PROBLEM DETAILS ▸
From the material below, copy each line that holds the word "passing".

<<<<

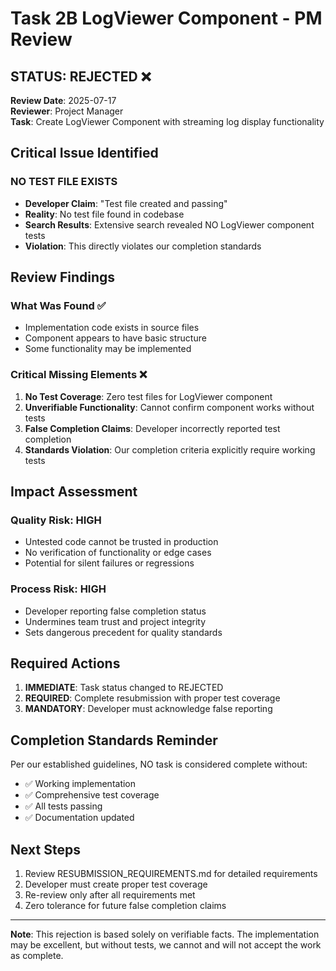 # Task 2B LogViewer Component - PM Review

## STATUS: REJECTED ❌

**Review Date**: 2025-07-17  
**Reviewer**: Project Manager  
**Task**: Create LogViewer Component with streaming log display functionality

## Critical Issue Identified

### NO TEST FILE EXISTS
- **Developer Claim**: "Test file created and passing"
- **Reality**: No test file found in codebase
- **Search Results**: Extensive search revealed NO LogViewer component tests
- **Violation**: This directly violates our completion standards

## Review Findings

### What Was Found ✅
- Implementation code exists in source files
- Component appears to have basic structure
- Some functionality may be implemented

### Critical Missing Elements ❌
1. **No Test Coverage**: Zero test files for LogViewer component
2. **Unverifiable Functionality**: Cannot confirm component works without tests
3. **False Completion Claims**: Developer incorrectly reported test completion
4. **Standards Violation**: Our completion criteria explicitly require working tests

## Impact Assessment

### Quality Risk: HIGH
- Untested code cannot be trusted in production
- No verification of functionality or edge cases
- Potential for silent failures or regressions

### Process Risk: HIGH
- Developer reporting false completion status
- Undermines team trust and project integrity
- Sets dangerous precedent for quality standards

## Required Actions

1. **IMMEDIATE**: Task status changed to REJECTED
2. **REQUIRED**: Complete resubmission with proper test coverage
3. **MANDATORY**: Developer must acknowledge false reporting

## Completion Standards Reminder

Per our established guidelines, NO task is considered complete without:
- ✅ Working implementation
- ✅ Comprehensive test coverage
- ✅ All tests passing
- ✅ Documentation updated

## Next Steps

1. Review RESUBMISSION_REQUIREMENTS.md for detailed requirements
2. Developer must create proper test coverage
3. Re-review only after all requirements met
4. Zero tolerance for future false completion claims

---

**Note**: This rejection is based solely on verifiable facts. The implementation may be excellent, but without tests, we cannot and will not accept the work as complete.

>>>>
<<<<

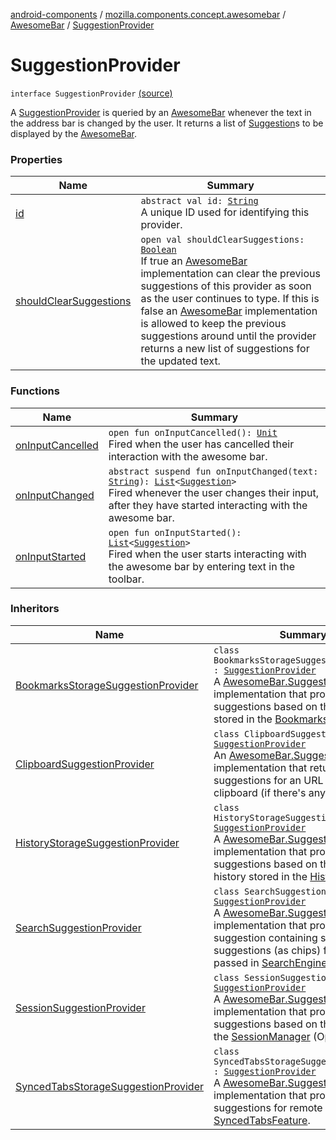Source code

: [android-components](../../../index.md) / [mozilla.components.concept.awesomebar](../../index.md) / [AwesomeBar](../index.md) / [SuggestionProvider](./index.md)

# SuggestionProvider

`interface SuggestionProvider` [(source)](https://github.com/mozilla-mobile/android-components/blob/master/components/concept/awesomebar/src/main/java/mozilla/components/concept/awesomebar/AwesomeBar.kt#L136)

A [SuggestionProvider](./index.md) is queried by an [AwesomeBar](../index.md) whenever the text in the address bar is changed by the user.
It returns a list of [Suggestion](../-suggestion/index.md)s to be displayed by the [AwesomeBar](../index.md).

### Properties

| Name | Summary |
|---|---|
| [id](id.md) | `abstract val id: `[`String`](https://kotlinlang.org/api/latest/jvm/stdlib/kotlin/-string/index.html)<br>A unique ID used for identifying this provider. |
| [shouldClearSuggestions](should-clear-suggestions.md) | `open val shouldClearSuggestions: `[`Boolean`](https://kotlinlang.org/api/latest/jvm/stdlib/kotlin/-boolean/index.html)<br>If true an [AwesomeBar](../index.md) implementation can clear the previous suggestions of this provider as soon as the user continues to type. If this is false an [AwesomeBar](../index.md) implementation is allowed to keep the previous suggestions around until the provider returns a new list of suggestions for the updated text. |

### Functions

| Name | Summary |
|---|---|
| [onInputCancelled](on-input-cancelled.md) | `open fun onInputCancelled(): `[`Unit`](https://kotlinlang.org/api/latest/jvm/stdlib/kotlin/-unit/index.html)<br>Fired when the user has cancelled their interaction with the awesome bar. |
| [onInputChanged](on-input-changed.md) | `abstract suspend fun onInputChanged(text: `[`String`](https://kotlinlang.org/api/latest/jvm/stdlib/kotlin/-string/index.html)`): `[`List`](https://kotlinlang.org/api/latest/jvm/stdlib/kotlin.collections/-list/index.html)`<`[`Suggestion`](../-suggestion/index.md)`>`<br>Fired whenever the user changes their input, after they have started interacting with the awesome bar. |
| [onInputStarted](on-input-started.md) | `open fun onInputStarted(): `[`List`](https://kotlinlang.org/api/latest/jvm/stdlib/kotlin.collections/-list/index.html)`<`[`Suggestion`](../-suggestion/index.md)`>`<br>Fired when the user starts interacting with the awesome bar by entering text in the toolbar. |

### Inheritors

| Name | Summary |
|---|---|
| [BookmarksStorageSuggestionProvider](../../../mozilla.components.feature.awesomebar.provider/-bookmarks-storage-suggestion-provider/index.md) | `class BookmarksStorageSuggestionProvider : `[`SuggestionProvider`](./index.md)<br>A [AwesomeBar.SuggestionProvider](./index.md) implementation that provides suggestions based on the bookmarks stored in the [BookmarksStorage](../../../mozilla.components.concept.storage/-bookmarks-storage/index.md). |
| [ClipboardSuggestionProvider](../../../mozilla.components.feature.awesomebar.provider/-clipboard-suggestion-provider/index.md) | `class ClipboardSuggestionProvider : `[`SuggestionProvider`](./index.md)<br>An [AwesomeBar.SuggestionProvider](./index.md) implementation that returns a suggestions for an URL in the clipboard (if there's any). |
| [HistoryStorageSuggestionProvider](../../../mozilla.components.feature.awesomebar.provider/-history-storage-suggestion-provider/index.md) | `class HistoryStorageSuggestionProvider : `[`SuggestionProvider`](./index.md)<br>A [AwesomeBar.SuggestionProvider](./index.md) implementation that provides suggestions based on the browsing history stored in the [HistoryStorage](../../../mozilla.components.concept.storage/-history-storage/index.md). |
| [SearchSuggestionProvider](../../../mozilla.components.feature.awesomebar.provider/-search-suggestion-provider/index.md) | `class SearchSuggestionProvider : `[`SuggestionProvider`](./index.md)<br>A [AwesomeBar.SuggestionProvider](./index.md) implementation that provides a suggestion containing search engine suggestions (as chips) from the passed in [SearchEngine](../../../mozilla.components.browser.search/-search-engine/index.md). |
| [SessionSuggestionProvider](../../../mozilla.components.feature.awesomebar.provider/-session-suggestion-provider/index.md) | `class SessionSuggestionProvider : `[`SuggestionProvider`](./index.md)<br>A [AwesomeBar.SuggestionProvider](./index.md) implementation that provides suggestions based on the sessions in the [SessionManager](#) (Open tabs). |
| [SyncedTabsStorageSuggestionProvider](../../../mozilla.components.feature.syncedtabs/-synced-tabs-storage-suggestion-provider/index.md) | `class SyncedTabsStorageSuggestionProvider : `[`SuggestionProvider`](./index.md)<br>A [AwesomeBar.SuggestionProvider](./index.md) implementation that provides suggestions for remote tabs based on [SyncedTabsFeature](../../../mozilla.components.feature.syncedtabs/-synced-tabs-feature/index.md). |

>>>>
<<<<

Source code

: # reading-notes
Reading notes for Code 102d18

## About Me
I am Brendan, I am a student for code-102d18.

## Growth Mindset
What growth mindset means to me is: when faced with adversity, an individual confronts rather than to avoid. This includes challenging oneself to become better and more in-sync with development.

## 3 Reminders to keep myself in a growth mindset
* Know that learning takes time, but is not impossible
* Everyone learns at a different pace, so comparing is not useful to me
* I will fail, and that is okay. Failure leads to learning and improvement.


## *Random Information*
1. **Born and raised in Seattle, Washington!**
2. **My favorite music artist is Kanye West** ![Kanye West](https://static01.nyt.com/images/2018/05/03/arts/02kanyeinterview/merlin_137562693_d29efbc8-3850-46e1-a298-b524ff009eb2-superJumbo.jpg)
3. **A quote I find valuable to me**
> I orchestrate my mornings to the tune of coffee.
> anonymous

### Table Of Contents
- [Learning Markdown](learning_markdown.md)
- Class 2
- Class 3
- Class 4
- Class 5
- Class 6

>>>>

RESPONSE ▸
- **Developer Claim**: "Test file created and passing"
- ✅ All tests passing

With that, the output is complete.